- There are a host of “new to the job” checklists on the internet: on average, they’re okay. If you didn’t get one from your employer, look to universities and government agencies for the better ones. While they’re usually written for managers, you can reverse-engineer one for your own use.
- I prefer a dry but clear employee handbook to an “inspiring” one. Either way, before or soon after, you start, read it. It’s a cultural artifact, and it’s documentation of what’s expected of you. Both are important.
- Make your HR rep happy and get all of your admin stuff done ASAP. The sooner you enroll in all of your benefits programs, the better for everyone.
- Michael Watkins originally wrote The First 90 Days (Amazon) (Library) for corporate executives who must jump into senior level jobs and show their worth, quickly. So, it probably wasn’t designed exactly for you. Its dry, corporate tone is not terribly endearing. That said, it’s a good book to read before, or soon after, starting a new job: it’s about what you need to do to set and meet goals, and to find the relationships that will support and sustain you.
- It can be tough to take, but your track record doesn’t really come with you: in a new company or first job, you’re starting over. Work with your manager to make sure that you agree on your goals. Then, communicate regularly about your status and accomplishments. This is what will be visible to your colleagues and management: it will become your track record.
- Until you have that track record, it will be tough to negotiate new terms at work, like your position, schedule, or changes in comp. The best way to earn credibility is to do what’s asked of you, on time: especially when it is made explicit. Keeping an organization running is no easy thing. If you’ve been asked to do something, assume it’s important until you’ve become trusted to prove otherwise.
- Sometimes, people use your presence as a proxy for your work ethic. Or even your performance. So your lunchtime trip to the gym that was ok at your last job? It may not be now, even if you’re getting your job done. It’s so key to understand how “face time” works in your organization.
- If you’re a new grad, or you’ve been working as a freelancer, the physical demands of a “9-to-5” situation are a big change. It’s stressful, especially if you’ve moved to a new city. Be sure to eat, sleep and renew yourself. For some, “renewal” means dialing back on social obligations. For others, more trips to the museum, or naps on weekends. Know yourself.
- “You should know what the first six weeks will look like before they even get there. What do you want them to accomplish in the first 90 days?” Onboarding is more than HR getting forms filled out, and loading up your new hire with swag: you need to set some goals for your new hire. Employee Onboarding at Startups Is Broken – Here’s How to Fix It, via First Round Review.
- Another approach taken by an entrepreneur in my circle, Veronika Sonsev: learn your new hire’s development goals, and work with them to achieve them. Lightweight, via my blog.
- “If you can’t treat someone with dignity and respect, get out.” If you haven’t seen this from the heart talk by the Superintendant of the United States Air Force Academy, check it.

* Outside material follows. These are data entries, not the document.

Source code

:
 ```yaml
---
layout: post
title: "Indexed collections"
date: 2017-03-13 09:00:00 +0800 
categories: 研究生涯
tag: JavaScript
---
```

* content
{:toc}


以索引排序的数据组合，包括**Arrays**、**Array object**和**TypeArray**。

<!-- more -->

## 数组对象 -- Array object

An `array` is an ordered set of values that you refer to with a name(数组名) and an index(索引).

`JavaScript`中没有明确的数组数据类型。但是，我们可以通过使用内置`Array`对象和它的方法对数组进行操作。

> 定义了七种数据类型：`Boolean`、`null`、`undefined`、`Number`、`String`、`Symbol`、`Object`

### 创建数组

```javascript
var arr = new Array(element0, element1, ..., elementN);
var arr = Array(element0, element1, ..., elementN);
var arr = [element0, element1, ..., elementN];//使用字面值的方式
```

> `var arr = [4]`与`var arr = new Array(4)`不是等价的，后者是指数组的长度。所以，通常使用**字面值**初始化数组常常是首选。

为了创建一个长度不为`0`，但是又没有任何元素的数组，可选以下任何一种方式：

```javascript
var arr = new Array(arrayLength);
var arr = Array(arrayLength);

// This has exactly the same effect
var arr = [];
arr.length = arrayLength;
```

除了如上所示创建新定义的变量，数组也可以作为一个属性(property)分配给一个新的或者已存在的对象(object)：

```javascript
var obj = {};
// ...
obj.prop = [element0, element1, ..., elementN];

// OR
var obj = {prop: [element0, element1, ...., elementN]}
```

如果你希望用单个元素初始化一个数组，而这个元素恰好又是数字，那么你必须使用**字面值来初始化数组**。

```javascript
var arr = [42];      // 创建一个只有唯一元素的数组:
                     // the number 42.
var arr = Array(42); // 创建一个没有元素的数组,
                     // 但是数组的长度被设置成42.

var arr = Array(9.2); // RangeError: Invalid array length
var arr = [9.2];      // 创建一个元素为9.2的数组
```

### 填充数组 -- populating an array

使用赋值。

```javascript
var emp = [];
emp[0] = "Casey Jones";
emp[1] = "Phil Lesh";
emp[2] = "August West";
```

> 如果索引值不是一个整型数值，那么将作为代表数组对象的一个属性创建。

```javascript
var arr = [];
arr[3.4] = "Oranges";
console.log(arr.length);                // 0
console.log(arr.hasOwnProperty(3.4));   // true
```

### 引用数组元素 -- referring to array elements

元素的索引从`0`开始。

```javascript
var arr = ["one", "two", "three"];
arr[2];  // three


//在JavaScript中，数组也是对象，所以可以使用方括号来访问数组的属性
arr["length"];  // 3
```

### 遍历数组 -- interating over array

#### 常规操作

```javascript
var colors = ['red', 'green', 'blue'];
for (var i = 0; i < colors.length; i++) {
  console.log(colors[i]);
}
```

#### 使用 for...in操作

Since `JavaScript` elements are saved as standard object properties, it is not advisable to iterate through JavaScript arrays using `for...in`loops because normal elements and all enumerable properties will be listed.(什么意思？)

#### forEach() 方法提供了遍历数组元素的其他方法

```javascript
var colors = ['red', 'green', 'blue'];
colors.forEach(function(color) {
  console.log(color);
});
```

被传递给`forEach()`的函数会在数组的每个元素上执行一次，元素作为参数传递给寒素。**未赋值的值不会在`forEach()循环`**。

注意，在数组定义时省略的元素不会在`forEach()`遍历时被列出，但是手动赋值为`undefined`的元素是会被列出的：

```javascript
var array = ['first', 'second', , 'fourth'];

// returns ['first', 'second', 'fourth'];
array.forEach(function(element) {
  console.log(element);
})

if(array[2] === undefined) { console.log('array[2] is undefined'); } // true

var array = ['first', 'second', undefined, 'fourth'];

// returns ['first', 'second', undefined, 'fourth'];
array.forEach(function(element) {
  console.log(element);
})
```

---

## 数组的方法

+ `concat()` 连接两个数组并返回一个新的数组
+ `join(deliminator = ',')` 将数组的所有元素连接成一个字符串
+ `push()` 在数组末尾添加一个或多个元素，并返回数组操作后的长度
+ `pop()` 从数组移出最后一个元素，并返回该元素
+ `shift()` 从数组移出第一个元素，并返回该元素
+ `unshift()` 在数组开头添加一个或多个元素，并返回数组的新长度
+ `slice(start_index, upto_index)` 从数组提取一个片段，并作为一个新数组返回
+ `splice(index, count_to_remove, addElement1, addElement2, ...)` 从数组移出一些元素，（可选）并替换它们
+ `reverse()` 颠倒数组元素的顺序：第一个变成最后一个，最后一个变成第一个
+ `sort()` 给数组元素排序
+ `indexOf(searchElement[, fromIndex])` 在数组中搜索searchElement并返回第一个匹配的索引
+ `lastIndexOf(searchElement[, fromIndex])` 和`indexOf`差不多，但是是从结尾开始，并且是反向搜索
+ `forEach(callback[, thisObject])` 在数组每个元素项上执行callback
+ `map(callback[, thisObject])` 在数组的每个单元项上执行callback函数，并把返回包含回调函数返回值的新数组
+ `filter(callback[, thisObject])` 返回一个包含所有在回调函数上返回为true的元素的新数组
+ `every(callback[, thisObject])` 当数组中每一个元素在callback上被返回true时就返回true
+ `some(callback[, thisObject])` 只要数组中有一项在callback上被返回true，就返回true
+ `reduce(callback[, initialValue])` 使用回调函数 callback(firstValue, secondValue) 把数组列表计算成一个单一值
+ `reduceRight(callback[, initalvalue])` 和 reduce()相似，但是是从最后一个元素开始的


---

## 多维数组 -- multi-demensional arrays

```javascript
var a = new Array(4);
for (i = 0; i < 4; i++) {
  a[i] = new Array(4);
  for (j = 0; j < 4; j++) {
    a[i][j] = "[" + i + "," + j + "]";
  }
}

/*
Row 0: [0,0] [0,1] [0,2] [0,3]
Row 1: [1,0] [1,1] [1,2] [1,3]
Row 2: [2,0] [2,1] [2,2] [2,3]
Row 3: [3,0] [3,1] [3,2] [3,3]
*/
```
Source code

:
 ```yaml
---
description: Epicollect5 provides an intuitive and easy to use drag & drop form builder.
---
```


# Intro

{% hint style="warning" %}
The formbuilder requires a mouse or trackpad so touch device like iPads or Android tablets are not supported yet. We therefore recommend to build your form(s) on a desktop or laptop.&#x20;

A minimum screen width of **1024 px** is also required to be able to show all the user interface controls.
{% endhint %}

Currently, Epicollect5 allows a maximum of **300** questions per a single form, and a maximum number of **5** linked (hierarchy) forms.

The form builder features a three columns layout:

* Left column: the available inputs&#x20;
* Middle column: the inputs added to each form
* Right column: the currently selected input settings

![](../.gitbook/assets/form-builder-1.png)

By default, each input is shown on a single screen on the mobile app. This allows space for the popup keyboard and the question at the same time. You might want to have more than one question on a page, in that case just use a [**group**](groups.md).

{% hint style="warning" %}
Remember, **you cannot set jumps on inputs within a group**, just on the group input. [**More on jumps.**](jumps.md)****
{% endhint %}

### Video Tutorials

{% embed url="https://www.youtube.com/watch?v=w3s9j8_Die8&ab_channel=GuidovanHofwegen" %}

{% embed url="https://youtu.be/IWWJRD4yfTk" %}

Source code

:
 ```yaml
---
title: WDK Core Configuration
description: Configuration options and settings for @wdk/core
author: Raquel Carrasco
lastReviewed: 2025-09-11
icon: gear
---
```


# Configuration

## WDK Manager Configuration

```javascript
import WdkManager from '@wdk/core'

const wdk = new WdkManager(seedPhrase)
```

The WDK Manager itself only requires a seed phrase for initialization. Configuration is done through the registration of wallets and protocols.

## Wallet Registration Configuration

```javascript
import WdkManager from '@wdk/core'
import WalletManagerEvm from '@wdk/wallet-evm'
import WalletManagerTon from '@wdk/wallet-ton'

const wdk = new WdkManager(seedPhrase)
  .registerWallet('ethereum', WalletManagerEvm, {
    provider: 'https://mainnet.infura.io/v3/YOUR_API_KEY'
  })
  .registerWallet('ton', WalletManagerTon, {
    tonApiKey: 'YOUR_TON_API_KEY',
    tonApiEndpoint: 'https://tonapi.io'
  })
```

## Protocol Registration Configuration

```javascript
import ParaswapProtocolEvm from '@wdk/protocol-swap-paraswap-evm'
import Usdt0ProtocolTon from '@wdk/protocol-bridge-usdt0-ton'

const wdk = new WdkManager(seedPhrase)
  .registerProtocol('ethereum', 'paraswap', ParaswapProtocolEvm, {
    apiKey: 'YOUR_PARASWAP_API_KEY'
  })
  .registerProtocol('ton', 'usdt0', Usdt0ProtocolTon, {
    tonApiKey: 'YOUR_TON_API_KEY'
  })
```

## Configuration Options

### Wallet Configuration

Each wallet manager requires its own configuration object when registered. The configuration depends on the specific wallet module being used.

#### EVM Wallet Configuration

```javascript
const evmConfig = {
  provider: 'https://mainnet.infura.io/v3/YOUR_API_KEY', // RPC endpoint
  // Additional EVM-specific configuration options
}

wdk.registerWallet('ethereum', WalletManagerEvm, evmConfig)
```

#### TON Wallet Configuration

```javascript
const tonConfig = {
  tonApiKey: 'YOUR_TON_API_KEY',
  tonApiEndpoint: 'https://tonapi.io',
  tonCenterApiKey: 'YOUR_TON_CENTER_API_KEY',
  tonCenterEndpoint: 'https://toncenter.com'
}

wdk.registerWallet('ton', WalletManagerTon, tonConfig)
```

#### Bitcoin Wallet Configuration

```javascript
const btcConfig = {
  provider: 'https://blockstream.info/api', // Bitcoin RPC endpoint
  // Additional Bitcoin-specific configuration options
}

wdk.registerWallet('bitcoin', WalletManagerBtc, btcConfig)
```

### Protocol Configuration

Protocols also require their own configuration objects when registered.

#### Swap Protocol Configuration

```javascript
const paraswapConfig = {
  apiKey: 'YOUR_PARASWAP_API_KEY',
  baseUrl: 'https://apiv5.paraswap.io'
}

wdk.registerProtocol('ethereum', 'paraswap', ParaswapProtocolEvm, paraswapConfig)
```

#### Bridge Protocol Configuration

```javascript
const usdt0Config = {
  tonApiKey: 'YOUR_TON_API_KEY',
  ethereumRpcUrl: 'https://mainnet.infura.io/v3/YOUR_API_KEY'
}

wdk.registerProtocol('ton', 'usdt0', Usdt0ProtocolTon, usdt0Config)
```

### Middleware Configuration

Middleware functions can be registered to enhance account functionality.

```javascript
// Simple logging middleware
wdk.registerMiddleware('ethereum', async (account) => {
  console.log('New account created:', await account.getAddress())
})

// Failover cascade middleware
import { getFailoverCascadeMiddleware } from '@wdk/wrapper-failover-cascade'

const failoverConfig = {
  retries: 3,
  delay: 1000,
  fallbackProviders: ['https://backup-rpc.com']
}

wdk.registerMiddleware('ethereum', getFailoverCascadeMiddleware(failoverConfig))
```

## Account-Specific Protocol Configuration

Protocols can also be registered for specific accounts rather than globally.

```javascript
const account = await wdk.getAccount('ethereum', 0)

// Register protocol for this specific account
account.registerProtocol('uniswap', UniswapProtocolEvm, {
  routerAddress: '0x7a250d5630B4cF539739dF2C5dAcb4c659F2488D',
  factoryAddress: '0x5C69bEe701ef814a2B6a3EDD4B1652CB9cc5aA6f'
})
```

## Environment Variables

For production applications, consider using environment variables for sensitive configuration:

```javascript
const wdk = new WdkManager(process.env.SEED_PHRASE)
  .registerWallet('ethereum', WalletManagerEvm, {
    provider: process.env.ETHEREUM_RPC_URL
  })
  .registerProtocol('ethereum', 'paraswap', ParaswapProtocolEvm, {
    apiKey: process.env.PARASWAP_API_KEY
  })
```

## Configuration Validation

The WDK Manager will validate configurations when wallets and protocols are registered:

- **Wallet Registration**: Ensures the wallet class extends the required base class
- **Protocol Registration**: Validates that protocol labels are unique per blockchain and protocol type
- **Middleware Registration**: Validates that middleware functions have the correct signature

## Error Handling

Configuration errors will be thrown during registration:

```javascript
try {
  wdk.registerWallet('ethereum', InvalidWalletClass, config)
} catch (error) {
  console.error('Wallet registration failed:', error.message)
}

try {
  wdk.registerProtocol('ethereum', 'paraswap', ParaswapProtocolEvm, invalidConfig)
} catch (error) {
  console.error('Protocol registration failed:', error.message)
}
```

He gave this talk surrounded by his staff. Given well-documented problems at the USAFA, I’d imagine that he was putting his staff on notice, too. Bravo to Lt. General Jay Silviera.
- Whether you’re a manager, or a new hire, or both: if you’re asked to break the law or your organization’s policies, to violate your own values, or to endanger yourself or others, don’t keep it to yourself. When in doubt, consult someone who knows you, and whose ethics and experience you trust. If you’re a manager: be this person for your people.